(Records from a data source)
• • • • • • •
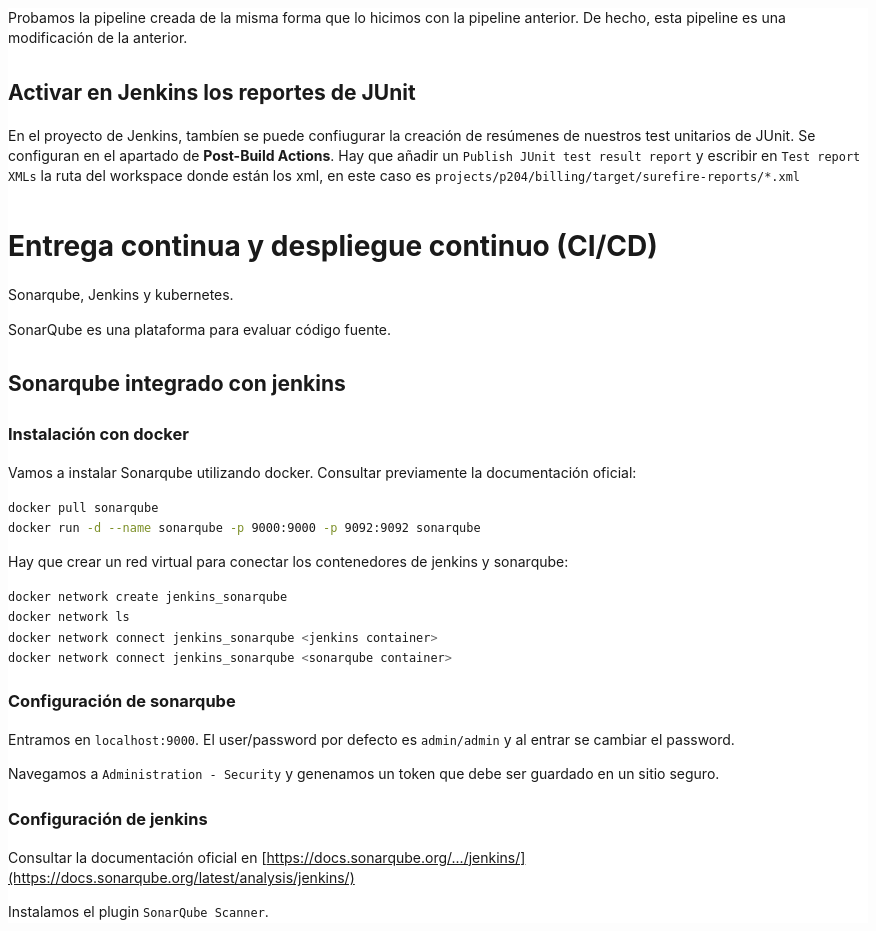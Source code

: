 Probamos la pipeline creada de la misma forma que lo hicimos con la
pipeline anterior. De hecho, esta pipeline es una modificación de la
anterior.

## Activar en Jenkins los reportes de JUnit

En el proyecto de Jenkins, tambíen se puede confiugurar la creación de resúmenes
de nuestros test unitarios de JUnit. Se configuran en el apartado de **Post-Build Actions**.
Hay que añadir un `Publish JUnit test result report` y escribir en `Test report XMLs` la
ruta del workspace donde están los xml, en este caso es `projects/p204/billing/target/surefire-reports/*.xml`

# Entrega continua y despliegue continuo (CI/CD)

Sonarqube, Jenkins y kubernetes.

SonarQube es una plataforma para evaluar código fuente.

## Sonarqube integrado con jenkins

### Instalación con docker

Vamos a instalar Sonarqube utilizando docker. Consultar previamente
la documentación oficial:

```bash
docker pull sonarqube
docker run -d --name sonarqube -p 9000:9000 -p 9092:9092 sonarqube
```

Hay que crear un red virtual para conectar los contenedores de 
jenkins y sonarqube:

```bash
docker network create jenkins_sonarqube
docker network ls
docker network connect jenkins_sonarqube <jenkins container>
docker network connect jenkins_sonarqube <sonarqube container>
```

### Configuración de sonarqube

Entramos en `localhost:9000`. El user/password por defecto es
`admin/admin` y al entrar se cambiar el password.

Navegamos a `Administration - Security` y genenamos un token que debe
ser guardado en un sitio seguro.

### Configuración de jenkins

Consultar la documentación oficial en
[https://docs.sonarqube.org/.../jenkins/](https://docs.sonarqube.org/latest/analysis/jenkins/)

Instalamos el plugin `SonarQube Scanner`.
• • • • • • •
Filter the entries above down to the lines that hold the word "network", and copy those lines.

docker network create jenkins_sonarqube
docker network ls
docker network connect jenkins_sonarqube <jenkins container>
docker network connect jenkins_sonarqube <sonarqube container>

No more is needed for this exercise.